Look through the data below. Collect every line where the word "Slavery" occurs.

┌──

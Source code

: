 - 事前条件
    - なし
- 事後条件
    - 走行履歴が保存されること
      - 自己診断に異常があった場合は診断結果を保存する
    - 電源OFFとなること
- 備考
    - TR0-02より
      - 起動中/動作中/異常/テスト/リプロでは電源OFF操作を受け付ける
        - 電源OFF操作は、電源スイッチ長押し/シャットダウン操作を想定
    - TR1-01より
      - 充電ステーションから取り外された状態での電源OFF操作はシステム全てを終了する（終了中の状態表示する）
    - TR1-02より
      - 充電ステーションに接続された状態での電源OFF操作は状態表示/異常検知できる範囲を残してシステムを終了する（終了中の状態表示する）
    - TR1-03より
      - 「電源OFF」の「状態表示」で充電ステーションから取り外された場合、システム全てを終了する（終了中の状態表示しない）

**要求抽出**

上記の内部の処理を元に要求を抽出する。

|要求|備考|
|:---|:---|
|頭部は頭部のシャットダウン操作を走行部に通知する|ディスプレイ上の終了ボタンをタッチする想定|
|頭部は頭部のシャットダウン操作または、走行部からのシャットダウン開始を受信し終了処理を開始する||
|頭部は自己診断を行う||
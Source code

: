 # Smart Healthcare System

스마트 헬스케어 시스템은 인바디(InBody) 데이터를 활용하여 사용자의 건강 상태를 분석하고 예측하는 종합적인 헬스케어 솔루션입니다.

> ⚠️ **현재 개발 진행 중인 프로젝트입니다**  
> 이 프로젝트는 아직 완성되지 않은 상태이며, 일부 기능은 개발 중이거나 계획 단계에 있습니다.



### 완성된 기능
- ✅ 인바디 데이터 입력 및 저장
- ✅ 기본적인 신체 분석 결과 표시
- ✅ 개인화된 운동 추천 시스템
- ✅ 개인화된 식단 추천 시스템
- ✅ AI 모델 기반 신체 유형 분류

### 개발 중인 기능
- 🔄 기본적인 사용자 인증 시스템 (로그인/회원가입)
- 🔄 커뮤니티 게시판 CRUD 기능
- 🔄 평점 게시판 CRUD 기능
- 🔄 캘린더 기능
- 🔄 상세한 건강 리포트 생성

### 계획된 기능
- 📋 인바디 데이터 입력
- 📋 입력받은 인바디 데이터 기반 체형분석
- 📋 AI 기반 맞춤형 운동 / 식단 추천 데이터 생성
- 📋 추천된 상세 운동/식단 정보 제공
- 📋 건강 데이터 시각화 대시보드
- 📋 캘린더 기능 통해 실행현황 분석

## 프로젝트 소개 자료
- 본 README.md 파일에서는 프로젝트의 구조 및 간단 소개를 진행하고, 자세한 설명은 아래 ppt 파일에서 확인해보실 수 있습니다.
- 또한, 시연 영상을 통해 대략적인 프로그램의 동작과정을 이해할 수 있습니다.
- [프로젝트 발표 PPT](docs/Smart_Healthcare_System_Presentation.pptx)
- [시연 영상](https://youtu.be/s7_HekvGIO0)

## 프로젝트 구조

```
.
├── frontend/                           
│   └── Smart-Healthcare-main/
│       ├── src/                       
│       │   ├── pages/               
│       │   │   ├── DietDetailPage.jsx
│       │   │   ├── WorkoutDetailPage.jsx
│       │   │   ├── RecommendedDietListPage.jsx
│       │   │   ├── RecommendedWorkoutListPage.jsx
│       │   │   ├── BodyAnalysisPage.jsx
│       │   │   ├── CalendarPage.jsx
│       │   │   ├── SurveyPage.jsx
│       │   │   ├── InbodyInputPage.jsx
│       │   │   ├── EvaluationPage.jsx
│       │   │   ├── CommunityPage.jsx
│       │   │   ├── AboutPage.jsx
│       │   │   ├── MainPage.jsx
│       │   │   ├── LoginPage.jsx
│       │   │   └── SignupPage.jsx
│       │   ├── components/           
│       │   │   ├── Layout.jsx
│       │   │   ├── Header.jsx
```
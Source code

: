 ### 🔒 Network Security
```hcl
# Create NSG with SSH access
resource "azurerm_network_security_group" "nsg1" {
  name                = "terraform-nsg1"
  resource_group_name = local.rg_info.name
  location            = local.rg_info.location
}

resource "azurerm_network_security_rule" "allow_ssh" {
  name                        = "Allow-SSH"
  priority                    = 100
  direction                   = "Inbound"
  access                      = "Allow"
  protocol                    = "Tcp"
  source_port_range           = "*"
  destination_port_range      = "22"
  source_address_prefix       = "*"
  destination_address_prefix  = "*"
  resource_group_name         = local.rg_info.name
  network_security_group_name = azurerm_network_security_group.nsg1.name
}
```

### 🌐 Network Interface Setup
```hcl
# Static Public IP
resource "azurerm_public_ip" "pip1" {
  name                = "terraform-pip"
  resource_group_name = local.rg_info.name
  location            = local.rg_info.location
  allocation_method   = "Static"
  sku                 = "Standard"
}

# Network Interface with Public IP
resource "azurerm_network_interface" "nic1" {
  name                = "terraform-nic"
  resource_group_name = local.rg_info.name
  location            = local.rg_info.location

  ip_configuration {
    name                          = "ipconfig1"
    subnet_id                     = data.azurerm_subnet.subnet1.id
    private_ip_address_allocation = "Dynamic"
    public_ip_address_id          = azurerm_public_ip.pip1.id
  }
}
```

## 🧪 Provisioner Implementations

└──
┌──

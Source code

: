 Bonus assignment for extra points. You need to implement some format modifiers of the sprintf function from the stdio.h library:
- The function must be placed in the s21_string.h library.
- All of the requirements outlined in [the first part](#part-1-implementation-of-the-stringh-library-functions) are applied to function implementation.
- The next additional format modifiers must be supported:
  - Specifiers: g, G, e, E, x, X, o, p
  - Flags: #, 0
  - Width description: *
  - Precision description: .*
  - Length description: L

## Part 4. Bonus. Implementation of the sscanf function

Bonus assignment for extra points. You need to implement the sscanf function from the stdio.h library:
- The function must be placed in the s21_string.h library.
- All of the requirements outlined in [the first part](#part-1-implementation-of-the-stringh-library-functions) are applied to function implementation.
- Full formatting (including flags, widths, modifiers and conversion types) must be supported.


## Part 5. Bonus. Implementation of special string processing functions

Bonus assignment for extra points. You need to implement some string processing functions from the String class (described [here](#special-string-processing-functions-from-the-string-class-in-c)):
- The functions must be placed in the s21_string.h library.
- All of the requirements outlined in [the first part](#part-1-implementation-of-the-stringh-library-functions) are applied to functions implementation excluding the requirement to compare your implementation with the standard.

└──
┌──

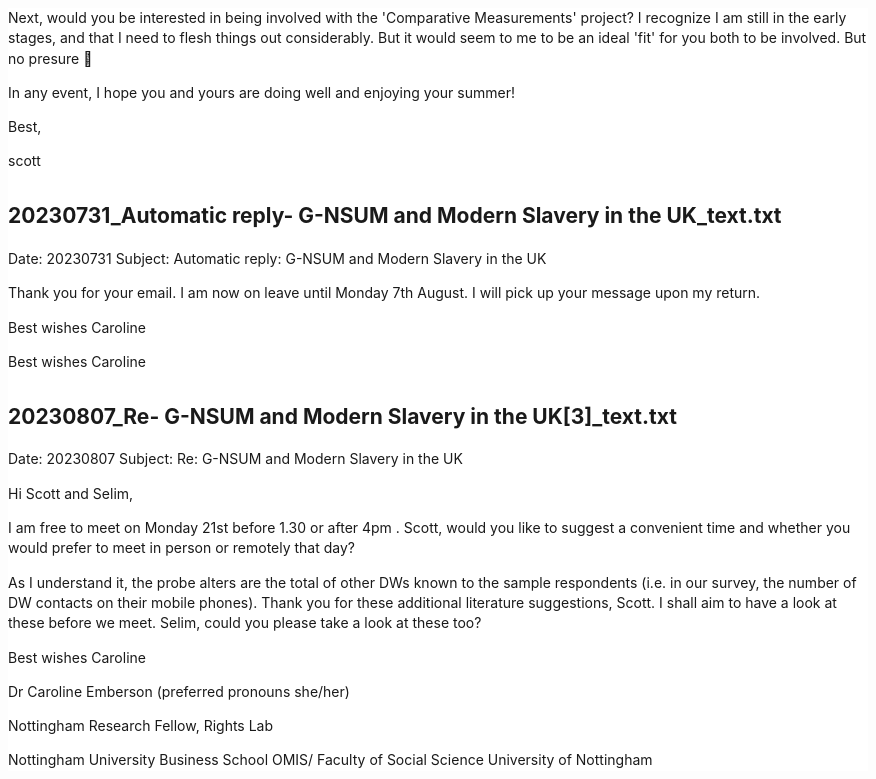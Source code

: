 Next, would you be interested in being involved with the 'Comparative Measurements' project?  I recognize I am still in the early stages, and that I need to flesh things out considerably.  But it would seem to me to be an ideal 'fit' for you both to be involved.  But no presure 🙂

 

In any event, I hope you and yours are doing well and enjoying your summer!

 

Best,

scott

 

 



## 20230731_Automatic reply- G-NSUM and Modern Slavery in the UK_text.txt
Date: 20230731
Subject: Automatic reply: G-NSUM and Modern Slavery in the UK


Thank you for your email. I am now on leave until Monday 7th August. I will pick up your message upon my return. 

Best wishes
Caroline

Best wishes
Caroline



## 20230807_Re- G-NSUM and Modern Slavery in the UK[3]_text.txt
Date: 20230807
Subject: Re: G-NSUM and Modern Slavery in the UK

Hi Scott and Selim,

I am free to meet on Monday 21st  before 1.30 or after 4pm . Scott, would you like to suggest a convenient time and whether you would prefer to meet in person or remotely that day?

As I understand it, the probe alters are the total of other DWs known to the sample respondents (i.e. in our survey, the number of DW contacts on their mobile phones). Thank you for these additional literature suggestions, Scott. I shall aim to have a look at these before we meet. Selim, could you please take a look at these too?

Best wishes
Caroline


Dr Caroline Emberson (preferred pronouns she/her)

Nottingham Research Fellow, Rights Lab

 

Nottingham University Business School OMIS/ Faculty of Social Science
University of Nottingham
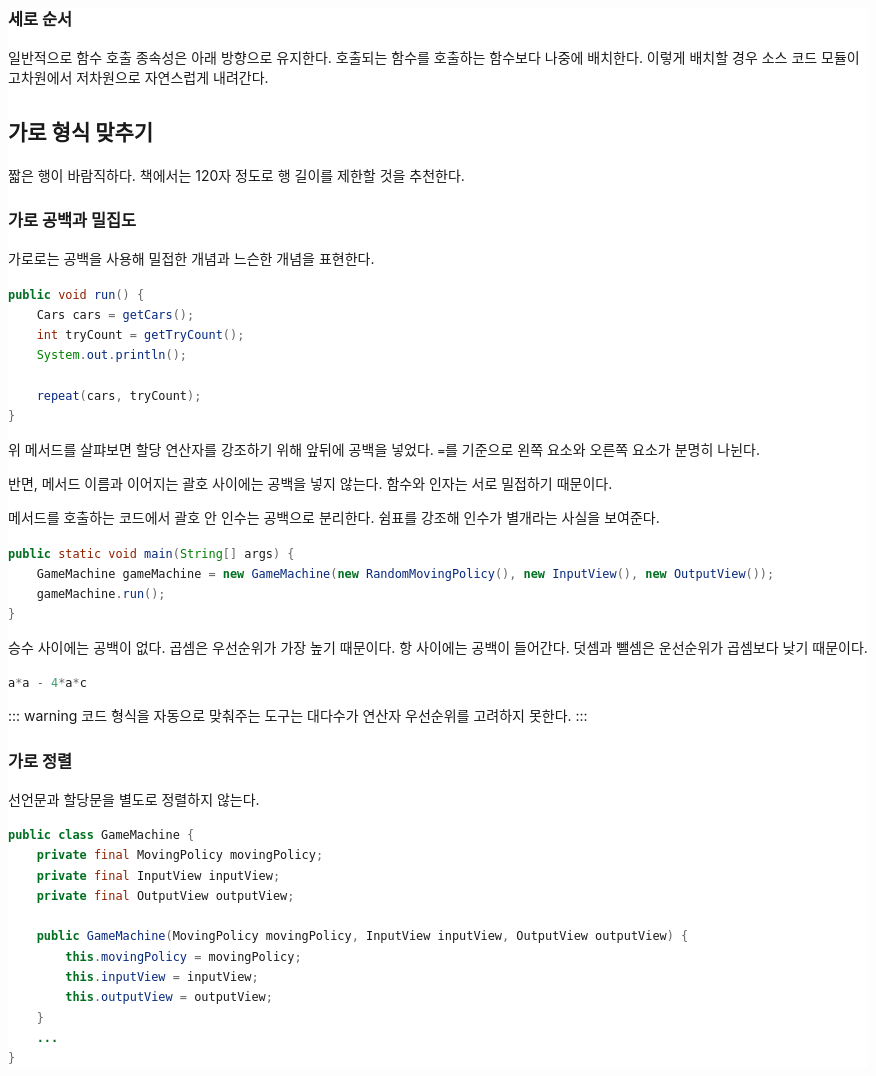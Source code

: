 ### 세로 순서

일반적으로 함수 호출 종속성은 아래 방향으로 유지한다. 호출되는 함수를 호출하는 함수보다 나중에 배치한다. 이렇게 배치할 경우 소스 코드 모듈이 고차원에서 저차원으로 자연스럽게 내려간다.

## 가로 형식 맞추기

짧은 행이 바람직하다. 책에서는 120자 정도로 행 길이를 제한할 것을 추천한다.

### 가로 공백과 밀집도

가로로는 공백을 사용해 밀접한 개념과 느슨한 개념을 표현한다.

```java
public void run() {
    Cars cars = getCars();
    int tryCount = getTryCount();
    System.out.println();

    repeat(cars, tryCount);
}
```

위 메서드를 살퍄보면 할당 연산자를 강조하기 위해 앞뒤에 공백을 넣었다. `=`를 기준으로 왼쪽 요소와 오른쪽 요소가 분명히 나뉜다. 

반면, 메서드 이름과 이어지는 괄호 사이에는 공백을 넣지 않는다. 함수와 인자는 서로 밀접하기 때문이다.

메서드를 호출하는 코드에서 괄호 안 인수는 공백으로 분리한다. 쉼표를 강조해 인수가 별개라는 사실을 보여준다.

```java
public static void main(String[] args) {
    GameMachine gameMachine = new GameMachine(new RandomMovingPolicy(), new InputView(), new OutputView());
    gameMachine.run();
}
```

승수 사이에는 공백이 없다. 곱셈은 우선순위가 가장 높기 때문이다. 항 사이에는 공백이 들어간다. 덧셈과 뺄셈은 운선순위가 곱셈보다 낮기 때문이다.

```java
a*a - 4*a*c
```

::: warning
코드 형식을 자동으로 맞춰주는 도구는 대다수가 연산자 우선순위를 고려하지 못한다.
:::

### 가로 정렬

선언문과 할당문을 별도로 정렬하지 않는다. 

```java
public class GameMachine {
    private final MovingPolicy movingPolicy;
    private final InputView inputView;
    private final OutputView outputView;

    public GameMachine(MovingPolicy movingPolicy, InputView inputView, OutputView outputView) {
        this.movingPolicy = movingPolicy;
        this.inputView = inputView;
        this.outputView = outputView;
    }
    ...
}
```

└──

EXPECTED ANSWER
## 20230731_Automatic reply- G-NSUM and Modern Slavery in the UK_text.txt
Subject: Automatic reply: G-NSUM and Modern Slavery in the UK
## 20230807_Re- G-NSUM and Modern Slavery in the UK[3]_text.txt
Subject: Re: G-NSUM and Modern Slavery in the UK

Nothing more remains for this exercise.